For some of us, this may feel like a head scratcher. Alcohol has been legal for decades but most of us wouldn’t consider driving inebriated. But as a team of car accident lawyers in Vancouver, there’s no question that the laws around cannabis use are still fuzzy, which may have contributed to the Statistics Canada finding that nearly “5 per cent of Canadians (about 1.4 million people) reported being in a car driven by someone who had consumed cannabis within that two-hour timeframe.”
The Motor Vehicle Act
The Motor Vehicle Act has a zero tolerance policy for alcohol and drugs. Those found violating this will be given a 12-hour ban. While the effects of marijuana use generally aren’t considered as bad as alcohol, studies have shown it can affect spatial perception. Drivers who are high may have slower reaction times, which puts them at a greater risk for accidents.
In Toronto, police have been trying a pilot test for detecting high drivers. While preliminary results of the roadside tests seem hopeful, until it is approved, police have to opt for the much more controversial route of ordering a blood test. However, drugs react very differently from alcohol.

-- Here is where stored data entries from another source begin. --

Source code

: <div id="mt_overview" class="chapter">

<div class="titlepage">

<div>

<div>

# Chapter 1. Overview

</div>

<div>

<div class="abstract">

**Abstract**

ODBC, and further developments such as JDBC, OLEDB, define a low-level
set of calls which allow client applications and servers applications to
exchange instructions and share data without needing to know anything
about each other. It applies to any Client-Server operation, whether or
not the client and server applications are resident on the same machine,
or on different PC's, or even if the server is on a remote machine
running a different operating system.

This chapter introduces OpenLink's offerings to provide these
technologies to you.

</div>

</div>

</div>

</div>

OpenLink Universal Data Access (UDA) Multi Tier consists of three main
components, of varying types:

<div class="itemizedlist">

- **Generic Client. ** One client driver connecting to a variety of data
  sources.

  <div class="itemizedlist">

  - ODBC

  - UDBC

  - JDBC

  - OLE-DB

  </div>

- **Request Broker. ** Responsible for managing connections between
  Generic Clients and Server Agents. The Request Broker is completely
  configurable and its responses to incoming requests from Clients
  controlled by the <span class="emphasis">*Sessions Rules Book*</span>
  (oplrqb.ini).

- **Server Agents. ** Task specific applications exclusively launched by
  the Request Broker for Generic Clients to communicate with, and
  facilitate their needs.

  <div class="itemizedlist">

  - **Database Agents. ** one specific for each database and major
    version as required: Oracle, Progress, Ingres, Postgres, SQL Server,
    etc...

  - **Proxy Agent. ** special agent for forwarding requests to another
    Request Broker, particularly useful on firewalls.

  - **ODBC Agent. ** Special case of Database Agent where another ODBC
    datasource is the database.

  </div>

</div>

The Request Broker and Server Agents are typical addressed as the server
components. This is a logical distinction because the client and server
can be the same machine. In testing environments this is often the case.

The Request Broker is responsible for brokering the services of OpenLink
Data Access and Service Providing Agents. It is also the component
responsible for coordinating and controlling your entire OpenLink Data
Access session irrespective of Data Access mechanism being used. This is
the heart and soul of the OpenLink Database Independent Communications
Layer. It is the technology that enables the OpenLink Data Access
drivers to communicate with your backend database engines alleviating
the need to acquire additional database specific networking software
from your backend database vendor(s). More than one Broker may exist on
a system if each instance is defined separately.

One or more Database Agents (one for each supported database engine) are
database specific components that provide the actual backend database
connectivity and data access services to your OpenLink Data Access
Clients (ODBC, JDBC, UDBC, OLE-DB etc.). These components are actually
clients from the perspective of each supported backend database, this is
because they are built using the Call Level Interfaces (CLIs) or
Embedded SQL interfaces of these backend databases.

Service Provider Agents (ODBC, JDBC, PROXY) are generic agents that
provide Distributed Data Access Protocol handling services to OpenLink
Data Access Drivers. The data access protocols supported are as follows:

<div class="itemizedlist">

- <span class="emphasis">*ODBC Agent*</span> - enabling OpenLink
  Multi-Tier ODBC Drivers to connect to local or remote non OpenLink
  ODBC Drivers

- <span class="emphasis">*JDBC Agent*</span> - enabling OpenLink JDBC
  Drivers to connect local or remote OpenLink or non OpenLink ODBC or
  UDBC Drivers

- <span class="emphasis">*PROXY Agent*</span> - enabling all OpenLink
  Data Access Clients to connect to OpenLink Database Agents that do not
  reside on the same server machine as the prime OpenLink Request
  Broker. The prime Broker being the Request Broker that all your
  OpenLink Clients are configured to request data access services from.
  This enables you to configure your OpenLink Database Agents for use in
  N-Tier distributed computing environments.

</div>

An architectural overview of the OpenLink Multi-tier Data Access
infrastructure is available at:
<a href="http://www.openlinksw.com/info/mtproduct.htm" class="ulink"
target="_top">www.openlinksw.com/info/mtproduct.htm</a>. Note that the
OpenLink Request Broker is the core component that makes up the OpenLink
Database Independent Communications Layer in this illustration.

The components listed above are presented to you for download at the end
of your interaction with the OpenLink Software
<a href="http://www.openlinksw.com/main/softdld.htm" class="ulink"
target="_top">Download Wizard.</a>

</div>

There is no threshold—no two joint limit—that accurately dictates when a person is impaired. And the results of many tests have been challenged in court.

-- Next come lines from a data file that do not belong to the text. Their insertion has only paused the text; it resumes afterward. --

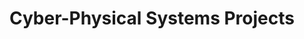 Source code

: ---
layout: project_cat
title: Cyber-Physical Systems Projects
nav_order: 2
permalink: /3yp/
has_children: true

code: 3yp
type: GENERAL
parent: Home
has_toc: true
search_exclude: true

readmore: "#"

default_thumb_image: /data/categories/3yp/thumbnail.jpg
description: Cyber-Physical Systems designed and implemented by 3rd year Computer Engineering Students as part of coursework. These projects contain modern embedded hardware and software, cloud-deployed web back-end/front-end software and modern networking and communication for integration
---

What really matters is the tetrahydrocannabinol (THC) levels in a person’s system and THC content can vary across product. The issue is even further complicated by the fact that the presence of THC alone in someone’s body does not necessarily mean the person is impaired and one level of THC can affect two people in very different ways. Bill C-46 of the Cannabis Act stipulates that a driver who is found to have at least two nanograms, but less than five, of THC per millilitre of blood could face a maximum fine of $1000.
It should be noted that the Canadian criminal code is quite clear when it comes to impaired driving:
Every one commits an offence who operates a motor vehicle or vessel or operates or assists in the operation of an aircraft or of railway equipment or has the care or control of a motor vehicle, vessel, aircraft or railway equipment, whether it is in motion or not, while the person’s ability to operate the vehicle, vessel, aircraft or railway equipment is impaired by alcohol or a drug;”
Under the new legislation, police could demand saliva tests from people suspected of driving high.
A person can also lose their drivers licence for 90 days if:
- A blood test shows the level of drugs above a certain amount, taken within two hours of driving;
- A blood test shows a combination of both drugs and alcohol in the blood within two hours of driving; and/or
- The two above conditions apply along with evidence of poor or erratic driving.
ICBC has the right to find the person in breach of their insurance agreement, making him/her personally responsible for the cost of any injury and property damage claims arising from a car accident that has resulted as a result of driving high.
Marijuana Use in BC
While the legislation legalizing marijuana is federal and will create uniform rules governing cultivation of the drug, many details about how and where it can be bought and used will differ across provinces.
This is what’s anticipated in British Columbia for regulations around cannabis use:
Minimum age: 19
Vendors: Public stores run by the BC Liquor Distribution Board and private stores in urban areas.
Number of stores: Not yet determined.
Usage: Allowed in public spaces where smoking is permitted, except for places frequented by children. Municipalities and landlords may provide additional restrictions. It will be banned in vehicles.
Additional Information Regarding Marijuana and Motor Vehicles:
- Marijuana transported in a motor vehicle will need to be in a sealed package, or inaccessible to vehicle occupants;
- The use of cannabis in any form will also be banned for all occupants of a vehicle;
- There will be a zero tolerance restriction for the presence of marijuana in drivers who are in the Graduated Licensing Program (aka have their L or N) the same way there is a zero tolerance for alcohol; and
- Social hosts may run the risk of being considered legally liable for guests who use marijuana at their homes and subsequently injure themselves or others, for example in a motor vehicle accident.
As a team of car accident lawyers in Vancouver,, the takeaway is that marijuana, like alcohol, must be used responsibly. Driving high puts you and others at risk. There will be stiff legal penalties for driving impaired—and it will be worse if there’s an accident.